• SUPPLIED DATA:

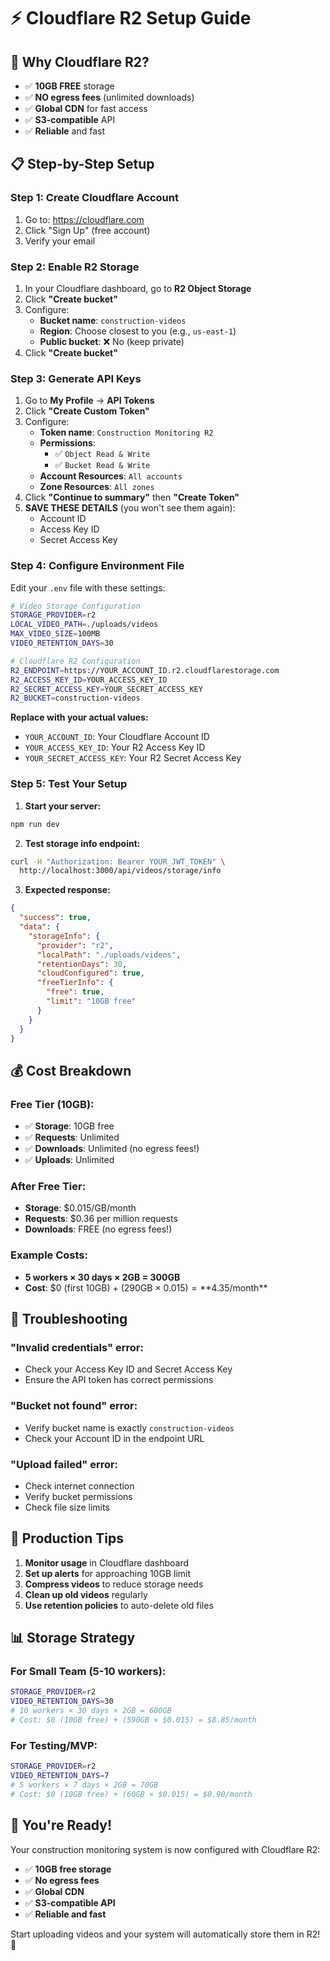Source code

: # ⚡ Cloudflare R2 Setup Guide

## 🎯 Why Cloudflare R2?
- ✅ **10GB FREE** storage
- ✅ **NO egress fees** (unlimited downloads)
- ✅ **Global CDN** for fast access
- ✅ **S3-compatible** API
- ✅ **Reliable** and fast

## 📋 Step-by-Step Setup

### Step 1: Create Cloudflare Account
1. Go to: https://cloudflare.com
2. Click "Sign Up" (free account)
3. Verify your email

### Step 2: Enable R2 Storage
1. In your Cloudflare dashboard, go to **R2 Object Storage**
2. Click **"Create bucket"**
3. Configure:
   - **Bucket name**: `construction-videos`
   - **Region**: Choose closest to you (e.g., `us-east-1`)
   - **Public bucket**: ❌ No (keep private)
4. Click **"Create bucket"**

### Step 3: Generate API Keys
1. Go to **My Profile** → **API Tokens**
2. Click **"Create Custom Token"**
3. Configure:
   - **Token name**: `Construction Monitoring R2`
   - **Permissions**: 
     - ✅ `Object Read & Write`
     - ✅ `Bucket Read & Write`
   - **Account Resources**: `All accounts`
   - **Zone Resources**: `All zones`
4. Click **"Continue to summary"** then **"Create Token"**
5. **SAVE THESE DETAILS** (you won't see them again):
   - Account ID
   - Access Key ID
   - Secret Access Key

### Step 4: Configure Environment File

Edit your `.env` file with these settings:

```bash
# Video Storage Configuration
STORAGE_PROVIDER=r2
LOCAL_VIDEO_PATH=./uploads/videos
MAX_VIDEO_SIZE=100MB
VIDEO_RETENTION_DAYS=30

# Cloudflare R2 Configuration
R2_ENDPOINT=https://YOUR_ACCOUNT_ID.r2.cloudflarestorage.com
R2_ACCESS_KEY_ID=YOUR_ACCESS_KEY_ID
R2_SECRET_ACCESS_KEY=YOUR_SECRET_ACCESS_KEY
R2_BUCKET=construction-videos
```

**Replace with your actual values:**
- `YOUR_ACCOUNT_ID`: Your Cloudflare Account ID
- `YOUR_ACCESS_KEY_ID`: Your R2 Access Key ID
- `YOUR_SECRET_ACCESS_KEY`: Your R2 Secret Access Key

### Step 5: Test Your Setup

1. **Start your server:**
```bash
npm run dev
```

2. **Test storage info endpoint:**
```bash
curl -H "Authorization: Bearer YOUR_JWT_TOKEN" \
  http://localhost:3000/api/videos/storage/info
```

3. **Expected response:**
```json
{
  "success": true,
  "data": {
    "storageInfo": {
      "provider": "r2",
      "localPath": "./uploads/videos",
      "retentionDays": 30,
      "cloudConfigured": true,
      "freeTierInfo": {
        "free": true,
        "limit": "10GB free"
      }
    }
  }
}
```

## 💰 Cost Breakdown

### Free Tier (10GB):
- ✅ **Storage**: 10GB free
- ✅ **Requests**: Unlimited
- ✅ **Downloads**: Unlimited (no egress fees!)
- ✅ **Uploads**: Unlimited

### After Free Tier:
- **Storage**: $0.015/GB/month
- **Requests**: $0.36 per million requests
- **Downloads**: FREE (no egress fees!)

### Example Costs:
- **5 workers × 30 days × 2GB = 300GB**
- **Cost**: $0 (first 10GB) + (290GB × $0.015) = **$4.35/month**

## 🔧 Troubleshooting

### "Invalid credentials" error:
- Check your Access Key ID and Secret Access Key
- Ensure the API token has correct permissions

### "Bucket not found" error:
- Verify bucket name is exactly `construction-videos`
- Check your Account ID in the endpoint URL

### "Upload failed" error:
- Check internet connection
- Verify bucket permissions
- Check file size limits

## 🚀 Production Tips

1. **Monitor usage** in Cloudflare dashboard
2. **Set up alerts** for approaching 10GB limit
3. **Compress videos** to reduce storage needs
4. **Clean up old videos** regularly
5. **Use retention policies** to auto-delete old files

## 📊 Storage Strategy

### For Small Team (5-10 workers):
```bash
STORAGE_PROVIDER=r2
VIDEO_RETENTION_DAYS=30
# 10 workers × 30 days × 2GB = 600GB
# Cost: $0 (10GB free) + (590GB × $0.015) = $8.85/month
```

### For Testing/MVP:
```bash
STORAGE_PROVIDER=r2
VIDEO_RETENTION_DAYS=7
# 5 workers × 7 days × 2GB = 70GB
# Cost: $0 (10GB free) + (60GB × $0.015) = $0.90/month
```

## 🎉 You're Ready!

Your construction monitoring system is now configured with Cloudflare R2:
- ✅ **10GB free storage**
- ✅ **No egress fees**
- ✅ **Global CDN**
- ✅ **S3-compatible API**
- ✅ **Reliable and fast**

Start uploading videos and your system will automatically store them in R2! 🚀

• WHAT THE TASK REQUIRES: Would you copy, exactly, each line from the start of the listing above through the line with "### Step 2: Enable R2 Storage", both ends included, but none of the pictures?

• REPLY:
Source code

: # ⚡ Cloudflare R2 Setup Guide

## 🎯 Why Cloudflare R2?
- ✅ **10GB FREE** storage
- ✅ **NO egress fees** (unlimited downloads)
- ✅ **Global CDN** for fast access
- ✅ **S3-compatible** API
- ✅ **Reliable** and fast

## 📋 Step-by-Step Setup

### Step 1: Create Cloudflare Account
1. Go to: https://cloudflare.com
2. Click "Sign Up" (free account)
3. Verify your email

### Step 2: Enable R2 Storage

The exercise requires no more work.